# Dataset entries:

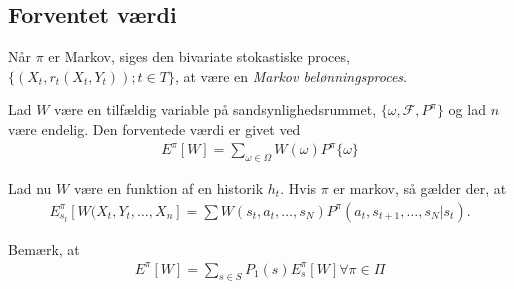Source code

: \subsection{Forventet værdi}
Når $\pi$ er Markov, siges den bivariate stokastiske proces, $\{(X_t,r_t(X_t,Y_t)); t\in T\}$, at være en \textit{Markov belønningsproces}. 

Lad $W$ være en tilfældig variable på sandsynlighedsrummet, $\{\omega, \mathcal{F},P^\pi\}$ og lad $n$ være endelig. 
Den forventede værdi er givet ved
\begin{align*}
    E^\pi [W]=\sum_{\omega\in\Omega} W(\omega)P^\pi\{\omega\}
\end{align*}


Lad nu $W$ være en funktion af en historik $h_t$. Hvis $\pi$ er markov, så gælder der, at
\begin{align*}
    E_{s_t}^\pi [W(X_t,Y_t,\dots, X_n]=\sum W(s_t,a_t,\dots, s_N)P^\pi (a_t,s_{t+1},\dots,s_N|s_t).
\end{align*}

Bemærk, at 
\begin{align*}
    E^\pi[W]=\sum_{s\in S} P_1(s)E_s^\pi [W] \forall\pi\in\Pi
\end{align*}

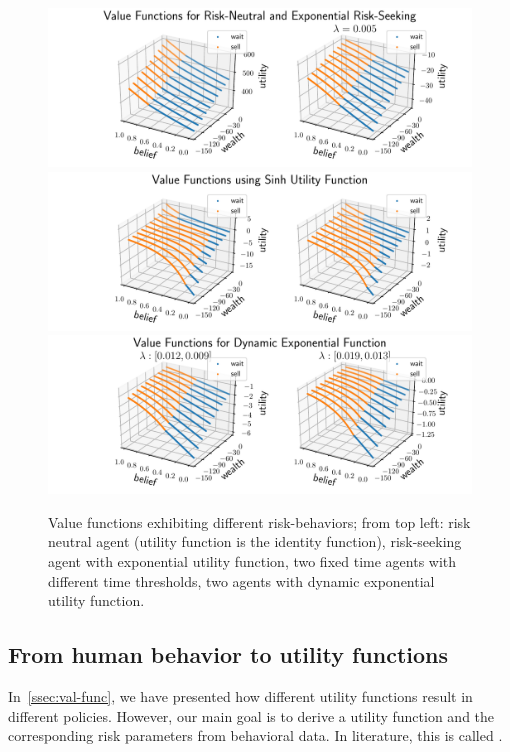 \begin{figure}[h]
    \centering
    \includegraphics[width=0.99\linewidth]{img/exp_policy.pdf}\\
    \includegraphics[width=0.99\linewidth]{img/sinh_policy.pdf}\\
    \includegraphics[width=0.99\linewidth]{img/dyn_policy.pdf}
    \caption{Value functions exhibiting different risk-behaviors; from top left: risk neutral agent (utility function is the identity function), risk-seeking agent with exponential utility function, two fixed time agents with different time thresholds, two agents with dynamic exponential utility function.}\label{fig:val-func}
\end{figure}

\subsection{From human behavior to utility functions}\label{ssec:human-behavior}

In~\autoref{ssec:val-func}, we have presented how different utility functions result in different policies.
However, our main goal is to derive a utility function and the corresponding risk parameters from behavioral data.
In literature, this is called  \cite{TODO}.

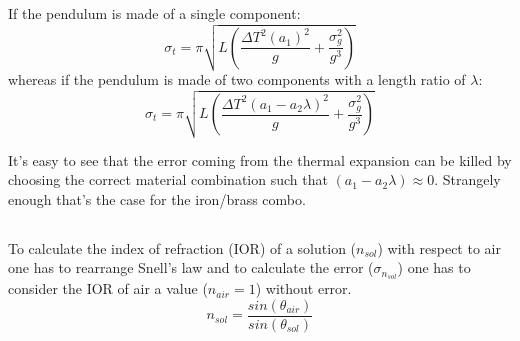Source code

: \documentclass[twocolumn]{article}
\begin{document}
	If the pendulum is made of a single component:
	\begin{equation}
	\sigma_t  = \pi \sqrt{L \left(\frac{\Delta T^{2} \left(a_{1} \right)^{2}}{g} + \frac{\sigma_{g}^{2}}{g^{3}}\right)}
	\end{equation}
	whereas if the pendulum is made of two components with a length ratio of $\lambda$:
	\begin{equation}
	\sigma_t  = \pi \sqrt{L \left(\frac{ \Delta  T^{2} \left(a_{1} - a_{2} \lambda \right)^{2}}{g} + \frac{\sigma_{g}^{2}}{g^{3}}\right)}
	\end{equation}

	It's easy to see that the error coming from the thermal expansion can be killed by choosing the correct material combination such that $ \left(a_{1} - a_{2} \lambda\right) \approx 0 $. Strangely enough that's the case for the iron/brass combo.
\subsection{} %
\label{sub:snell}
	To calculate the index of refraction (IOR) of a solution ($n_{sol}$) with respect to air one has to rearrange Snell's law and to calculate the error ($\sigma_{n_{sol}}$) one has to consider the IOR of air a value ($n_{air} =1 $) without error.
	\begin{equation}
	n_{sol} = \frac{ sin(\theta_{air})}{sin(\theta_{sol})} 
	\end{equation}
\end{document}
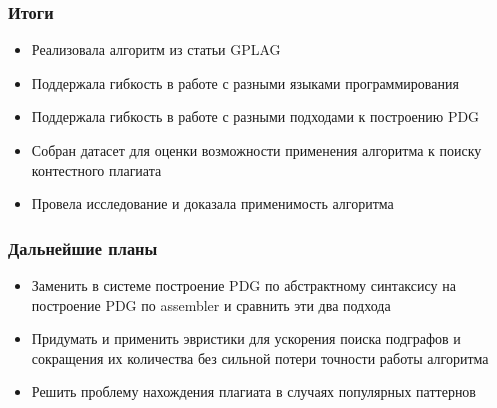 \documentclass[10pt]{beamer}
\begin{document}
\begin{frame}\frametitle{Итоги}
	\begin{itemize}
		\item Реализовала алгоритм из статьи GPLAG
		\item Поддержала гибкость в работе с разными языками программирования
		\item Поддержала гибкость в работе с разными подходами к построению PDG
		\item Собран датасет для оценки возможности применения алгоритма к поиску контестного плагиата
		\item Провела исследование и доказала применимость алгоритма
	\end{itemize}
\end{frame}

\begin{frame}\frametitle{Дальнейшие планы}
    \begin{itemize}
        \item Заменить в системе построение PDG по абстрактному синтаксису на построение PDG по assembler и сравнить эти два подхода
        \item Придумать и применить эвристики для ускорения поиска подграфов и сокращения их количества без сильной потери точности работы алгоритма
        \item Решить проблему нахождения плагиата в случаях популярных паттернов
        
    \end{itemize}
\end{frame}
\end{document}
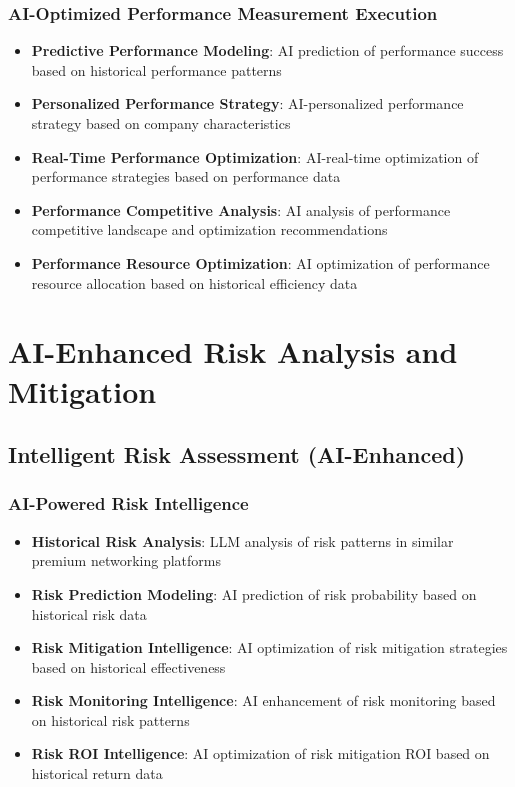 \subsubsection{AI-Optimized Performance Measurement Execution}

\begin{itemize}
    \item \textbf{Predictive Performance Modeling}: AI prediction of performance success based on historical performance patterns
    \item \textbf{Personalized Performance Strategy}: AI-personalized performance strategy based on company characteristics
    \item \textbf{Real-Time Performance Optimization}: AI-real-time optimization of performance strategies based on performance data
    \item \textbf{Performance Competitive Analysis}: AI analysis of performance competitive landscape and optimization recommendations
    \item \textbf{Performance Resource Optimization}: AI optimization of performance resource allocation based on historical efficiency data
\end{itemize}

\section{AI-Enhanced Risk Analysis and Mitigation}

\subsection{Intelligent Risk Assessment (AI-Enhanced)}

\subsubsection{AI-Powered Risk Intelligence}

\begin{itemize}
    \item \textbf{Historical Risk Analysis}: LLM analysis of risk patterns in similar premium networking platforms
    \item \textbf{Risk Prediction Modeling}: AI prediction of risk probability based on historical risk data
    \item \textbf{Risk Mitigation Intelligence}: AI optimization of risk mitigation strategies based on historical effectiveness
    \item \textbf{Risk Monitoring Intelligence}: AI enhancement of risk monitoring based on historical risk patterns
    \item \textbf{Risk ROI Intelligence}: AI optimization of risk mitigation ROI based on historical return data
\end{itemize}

==

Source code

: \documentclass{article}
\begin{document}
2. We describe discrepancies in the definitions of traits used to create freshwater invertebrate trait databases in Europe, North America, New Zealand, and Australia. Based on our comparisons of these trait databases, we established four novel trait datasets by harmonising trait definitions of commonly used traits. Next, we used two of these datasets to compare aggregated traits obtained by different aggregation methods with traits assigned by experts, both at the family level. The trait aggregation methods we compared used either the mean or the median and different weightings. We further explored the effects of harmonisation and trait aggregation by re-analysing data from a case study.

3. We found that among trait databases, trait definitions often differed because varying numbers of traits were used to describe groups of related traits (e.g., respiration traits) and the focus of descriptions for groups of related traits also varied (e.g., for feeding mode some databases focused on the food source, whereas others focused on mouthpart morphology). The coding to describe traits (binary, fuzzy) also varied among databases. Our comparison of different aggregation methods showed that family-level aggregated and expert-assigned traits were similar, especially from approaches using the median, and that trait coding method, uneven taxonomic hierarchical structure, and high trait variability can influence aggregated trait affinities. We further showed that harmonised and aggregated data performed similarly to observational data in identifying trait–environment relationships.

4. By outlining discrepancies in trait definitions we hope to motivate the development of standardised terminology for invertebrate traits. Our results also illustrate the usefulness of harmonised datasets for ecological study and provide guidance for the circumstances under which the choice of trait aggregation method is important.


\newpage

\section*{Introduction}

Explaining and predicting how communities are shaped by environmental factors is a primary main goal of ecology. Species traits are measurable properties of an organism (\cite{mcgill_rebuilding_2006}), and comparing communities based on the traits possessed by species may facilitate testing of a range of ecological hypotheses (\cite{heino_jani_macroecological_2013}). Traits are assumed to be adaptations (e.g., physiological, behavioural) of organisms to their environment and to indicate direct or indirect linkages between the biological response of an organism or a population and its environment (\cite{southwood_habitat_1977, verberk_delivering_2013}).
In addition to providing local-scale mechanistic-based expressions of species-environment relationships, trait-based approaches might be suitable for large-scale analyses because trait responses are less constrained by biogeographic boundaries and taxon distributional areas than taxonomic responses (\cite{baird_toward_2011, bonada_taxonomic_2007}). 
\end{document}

==

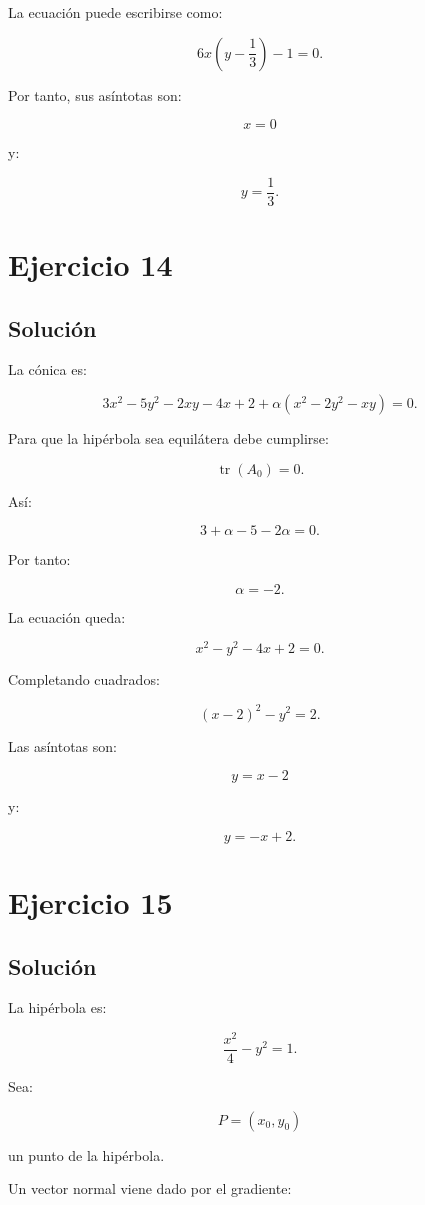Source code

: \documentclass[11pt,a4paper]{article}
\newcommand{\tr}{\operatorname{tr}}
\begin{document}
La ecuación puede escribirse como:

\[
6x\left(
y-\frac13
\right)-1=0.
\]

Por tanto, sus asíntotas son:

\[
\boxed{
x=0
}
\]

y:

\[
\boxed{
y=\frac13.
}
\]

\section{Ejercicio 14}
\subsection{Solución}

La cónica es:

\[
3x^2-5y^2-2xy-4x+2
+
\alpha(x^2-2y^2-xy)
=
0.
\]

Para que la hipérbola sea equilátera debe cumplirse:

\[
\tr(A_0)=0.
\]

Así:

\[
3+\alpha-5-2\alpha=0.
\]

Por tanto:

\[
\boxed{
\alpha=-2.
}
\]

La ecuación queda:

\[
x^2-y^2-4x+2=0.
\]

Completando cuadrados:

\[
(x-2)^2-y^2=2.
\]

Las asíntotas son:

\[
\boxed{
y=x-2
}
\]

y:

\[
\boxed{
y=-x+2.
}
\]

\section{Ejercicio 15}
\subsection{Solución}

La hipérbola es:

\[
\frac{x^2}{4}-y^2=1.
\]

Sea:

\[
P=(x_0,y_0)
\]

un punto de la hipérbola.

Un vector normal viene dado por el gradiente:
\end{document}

# WHAT IS REQUIRED:
Which lines of the entries above contain the string "functions"? Copy each one.

# TASK SOLUTION:
    \caption{Value functions exhibiting different risk-behaviors; from top left: risk neutral agent (utility function is the identity function), risk-seeking agent with exponential utility function, two fixed time agents with different time thresholds, two agents with dynamic exponential utility function.}\label{fig:val-func}
\subsection{From human behavior to utility functions}\label{ssec:human-behavior}
In~\autoref{ssec:val-func}, we have presented how different utility functions result in different policies.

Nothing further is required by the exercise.